I started teaching down there about four or five years ago, and I’ve been the Artistic Director now for about a year. But before the Conservatory, even when I did these master classes– and I’ve done a lot of that over the years– it’s always been about stressing the importance of knowing the history of whatever you do. And in this case jazz, jazz music, it’s about knowing the language, the nomenclature, and understanding how your voice or instrument fits into that and where you are now and where you think you want to go. It’s a learning curve for me because education isn’t something you flip in an out of, you have to kind of be very serious and dedicated, and I’m still learning about it. I wouldn’t say that I’m an educator, but I’m enjoying this academic world and doing a fair amount of it. But it’s still in tandem with my performance life and going out there and playing. And to finish answering your question, what I do is expose students to what I’ve done and talk about those things, and I also play with them, I actually play with the students. So it’s a question of exposing them to me, to my world, what I’ve done, talking about it and really just giving them access to me.

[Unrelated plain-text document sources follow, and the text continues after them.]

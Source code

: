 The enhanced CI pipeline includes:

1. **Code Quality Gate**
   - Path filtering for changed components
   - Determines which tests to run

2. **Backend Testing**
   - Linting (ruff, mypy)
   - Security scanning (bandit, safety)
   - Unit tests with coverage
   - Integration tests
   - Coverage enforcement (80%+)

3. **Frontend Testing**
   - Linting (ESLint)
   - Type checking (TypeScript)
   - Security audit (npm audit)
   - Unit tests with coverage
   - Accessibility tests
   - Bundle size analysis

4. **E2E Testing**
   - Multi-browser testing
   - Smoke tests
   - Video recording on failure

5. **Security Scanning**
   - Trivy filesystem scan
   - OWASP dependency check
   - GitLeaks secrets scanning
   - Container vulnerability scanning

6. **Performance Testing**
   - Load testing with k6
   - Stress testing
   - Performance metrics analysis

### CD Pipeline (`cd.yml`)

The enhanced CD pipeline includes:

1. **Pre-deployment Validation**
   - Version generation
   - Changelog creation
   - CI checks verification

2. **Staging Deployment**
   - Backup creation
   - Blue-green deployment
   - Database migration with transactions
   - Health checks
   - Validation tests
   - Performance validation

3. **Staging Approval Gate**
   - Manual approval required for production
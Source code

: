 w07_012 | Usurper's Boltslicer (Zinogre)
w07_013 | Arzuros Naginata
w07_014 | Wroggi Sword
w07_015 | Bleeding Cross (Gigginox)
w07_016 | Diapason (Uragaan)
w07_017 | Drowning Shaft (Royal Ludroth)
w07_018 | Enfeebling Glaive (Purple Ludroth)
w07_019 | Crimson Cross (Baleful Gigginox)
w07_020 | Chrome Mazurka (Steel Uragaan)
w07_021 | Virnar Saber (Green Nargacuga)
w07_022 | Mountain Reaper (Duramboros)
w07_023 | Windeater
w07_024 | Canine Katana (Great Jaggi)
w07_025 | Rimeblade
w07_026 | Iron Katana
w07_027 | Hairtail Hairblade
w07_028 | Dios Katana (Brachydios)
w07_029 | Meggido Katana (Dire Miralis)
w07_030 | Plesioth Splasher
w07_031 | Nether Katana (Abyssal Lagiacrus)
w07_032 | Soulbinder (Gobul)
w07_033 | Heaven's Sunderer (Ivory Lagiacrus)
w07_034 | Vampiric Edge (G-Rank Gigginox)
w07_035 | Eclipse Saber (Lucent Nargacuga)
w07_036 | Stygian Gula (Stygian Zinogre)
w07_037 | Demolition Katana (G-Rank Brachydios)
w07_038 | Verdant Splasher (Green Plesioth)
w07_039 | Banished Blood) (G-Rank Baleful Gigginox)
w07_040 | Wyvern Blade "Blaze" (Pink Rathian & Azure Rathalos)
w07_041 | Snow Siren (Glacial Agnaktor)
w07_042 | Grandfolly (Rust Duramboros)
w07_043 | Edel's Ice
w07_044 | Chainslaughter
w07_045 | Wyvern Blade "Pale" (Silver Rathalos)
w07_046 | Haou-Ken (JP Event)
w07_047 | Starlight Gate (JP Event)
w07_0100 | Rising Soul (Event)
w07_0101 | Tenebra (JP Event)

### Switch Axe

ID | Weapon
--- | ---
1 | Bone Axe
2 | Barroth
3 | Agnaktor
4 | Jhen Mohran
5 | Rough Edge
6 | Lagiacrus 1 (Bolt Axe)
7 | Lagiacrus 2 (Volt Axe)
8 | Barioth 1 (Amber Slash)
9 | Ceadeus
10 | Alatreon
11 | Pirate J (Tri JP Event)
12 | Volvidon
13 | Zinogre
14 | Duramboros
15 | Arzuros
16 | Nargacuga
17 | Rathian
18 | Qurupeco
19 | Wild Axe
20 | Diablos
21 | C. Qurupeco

Tell me something about your upright bass.

I play this instrument that was put together for me by Arnold Schnitzer, it’s really three basses put together, kind of like a Dr. Frankenstein thing. It’s relatively easy to play, meaning I don’t have to have a wrestling match with it. I’ve been playing it for a while. And it bows pretty well, which I like, and it’s comfortable for me. I have a couple of pickups, one that’s made in Japan that’s called a Yamaya pickup, and I also have the Realist by David Gage. I have them both on there, one covers for the other sometimes. I also use an Acoustic Image amp.

What are your current projects? I know you have a trio, you’ve got a quintet.

Right, and I do guesting of course, but I love going out with my trio and the quintet. I’m working on a record with the trio, and the quintet actually just did one a couple of months ago that I really like, that hopefully should be out soon. We recorded it in Europe. Let me see, I’m also going to Europe next week with Mark Kramer, who’s a great pianist, and Joe La Barbera on drums, and after these two weeks with Chick at the Blue Note we’ll be going to South America in May and June. Then later in the summer I’ll be out with a different trio, and the quintet as well. I’ll also be doing some teaching in Italy in the summertime, and then of course continuing my work at the Conservatory.

Wow. Do you ever get a vacation?

(Laughs). I don’t know if I’m ready for a vacation, my vacation is sort of just stopping. You know… stopping.

Clearing your head out a little bit.

Yeah, yeah, just kind of stopping all the action.

Hopefully you’ll get a chance to do that at some point.

Yeah, but you know the good news is that everything I’m doing is very enjoyable and it really keeps me going in a good way. It is intense, but I enjoy it because once I get where I’m going, it’s good stuff.